Apakah kawan-kawan sekalian merasakan pendidikan selama hidup ? jika masih berpikiran bahwa pendidikan yang dirasakan adalah “sekolah”, maka sudah saatnya beranjak kepada pemikiran yang lebih holistik. Pendidikan tak sebatas sekolah.
Jika kita merujuk kepada pemikiran pendidikan Ki Hajar Dewantara tentang Tri Pusat Pendidikan, bahwa pendidikan selama kita hidup ada tiga sentra yaitu keluarga, sekolah, dan masyarakat. Mungkin bagi beberapa orang hal ini terlihat bosan. Pembahasan di ruang-ruang perkuliahan yang sudah tertutup oleh pikiran-pikiran formalitas. Namun, tidak ada salahnya jika kita mengulang kembali tentang Tri Pusat Pendidikan.

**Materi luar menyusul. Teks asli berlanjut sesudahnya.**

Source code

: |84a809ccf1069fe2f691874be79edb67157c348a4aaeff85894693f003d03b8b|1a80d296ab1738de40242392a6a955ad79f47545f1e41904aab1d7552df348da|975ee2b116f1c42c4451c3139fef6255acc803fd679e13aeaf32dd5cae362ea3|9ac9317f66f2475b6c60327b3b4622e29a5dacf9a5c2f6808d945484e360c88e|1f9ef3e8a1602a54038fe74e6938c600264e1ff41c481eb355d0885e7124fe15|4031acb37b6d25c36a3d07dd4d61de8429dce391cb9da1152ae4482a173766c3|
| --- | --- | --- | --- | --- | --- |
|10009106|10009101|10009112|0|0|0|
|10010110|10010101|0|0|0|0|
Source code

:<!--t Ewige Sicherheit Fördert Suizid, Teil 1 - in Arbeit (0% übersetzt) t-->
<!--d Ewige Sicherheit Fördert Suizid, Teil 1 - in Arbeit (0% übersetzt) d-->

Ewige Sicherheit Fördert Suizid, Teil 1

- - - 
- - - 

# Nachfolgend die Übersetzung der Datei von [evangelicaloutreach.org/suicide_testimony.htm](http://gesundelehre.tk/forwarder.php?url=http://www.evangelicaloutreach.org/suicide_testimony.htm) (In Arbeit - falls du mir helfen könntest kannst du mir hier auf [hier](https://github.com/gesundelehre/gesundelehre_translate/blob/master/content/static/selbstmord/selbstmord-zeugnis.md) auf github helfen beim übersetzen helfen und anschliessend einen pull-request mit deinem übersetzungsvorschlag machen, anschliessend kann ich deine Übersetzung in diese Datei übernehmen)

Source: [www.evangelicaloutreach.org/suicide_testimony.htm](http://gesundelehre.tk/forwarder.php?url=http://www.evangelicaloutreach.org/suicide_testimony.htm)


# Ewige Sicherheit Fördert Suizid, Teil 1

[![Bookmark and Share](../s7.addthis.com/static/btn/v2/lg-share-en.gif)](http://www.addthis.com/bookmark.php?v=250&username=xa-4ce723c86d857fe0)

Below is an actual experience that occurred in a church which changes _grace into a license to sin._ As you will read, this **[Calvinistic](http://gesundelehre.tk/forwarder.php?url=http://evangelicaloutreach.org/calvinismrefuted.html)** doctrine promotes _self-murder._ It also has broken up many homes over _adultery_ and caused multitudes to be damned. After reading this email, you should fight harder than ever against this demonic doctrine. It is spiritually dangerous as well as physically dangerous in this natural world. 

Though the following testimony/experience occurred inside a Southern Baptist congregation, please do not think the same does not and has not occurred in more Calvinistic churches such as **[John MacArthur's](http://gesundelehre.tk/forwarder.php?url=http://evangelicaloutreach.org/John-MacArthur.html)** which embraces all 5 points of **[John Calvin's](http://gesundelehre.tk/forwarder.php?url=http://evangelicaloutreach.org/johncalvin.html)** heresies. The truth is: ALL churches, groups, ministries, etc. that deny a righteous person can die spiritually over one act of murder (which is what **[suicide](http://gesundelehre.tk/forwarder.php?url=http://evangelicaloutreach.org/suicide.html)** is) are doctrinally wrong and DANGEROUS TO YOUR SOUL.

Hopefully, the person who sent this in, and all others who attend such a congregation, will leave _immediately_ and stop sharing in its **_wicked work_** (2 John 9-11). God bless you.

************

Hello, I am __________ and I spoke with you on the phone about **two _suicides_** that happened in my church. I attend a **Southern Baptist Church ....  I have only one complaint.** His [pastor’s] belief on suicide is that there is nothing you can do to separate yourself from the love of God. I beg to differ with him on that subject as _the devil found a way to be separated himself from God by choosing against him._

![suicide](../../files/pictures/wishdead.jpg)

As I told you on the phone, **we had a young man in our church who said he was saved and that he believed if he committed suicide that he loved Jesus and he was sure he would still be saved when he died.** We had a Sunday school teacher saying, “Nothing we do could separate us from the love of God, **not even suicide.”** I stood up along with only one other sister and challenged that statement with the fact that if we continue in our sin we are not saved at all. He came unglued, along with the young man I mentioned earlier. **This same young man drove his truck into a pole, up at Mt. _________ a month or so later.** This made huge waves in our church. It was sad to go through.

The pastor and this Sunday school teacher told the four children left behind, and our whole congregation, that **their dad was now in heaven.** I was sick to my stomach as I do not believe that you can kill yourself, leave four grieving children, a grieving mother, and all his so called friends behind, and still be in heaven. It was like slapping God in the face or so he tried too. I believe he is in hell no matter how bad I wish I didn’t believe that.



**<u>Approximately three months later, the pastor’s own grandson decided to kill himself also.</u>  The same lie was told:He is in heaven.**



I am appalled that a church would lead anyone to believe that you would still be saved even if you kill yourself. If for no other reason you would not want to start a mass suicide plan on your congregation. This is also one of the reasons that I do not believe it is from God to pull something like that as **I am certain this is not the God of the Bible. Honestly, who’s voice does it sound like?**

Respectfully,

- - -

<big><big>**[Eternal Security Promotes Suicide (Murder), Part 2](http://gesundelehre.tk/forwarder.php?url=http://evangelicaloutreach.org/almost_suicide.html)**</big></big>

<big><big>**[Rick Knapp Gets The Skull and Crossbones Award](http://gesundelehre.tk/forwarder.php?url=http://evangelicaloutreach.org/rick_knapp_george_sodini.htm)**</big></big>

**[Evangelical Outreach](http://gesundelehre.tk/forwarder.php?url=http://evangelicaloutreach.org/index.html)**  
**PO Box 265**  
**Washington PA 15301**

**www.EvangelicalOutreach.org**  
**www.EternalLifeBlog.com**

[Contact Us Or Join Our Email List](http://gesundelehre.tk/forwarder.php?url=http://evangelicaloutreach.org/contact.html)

Keluarga. Madrasah pertama dalam kehidupan kita. Percaya atau tidak, banyak kasus-kasus kekerasan pada anak baik di sekolah maupun luar sekolah yang salah satu faktor penyebabnya adalah lingkungan keluarga. Perceraian, KDRT, Meninggalnya salah satu atau kedua orang tua, kurangnya perhatian orang tua kepada anak, dan masalah keluarga lainnya seringkali memengaruhi perkembangan anak sehingga akan berdampak kepada kehidupan di usia selanjutnya. Belum lagi kondisi hari ini westernisasi semakin merebak, era digital dan industri membuat orang tua lebih sibuk dengan urusan pekerjaannya. Sungguh, pendidikan keluarga menjadi starting point manusia untuk memulai hidupnya dalam konteks pendidikan, dan pendidikan keluarga menjadi never ending process.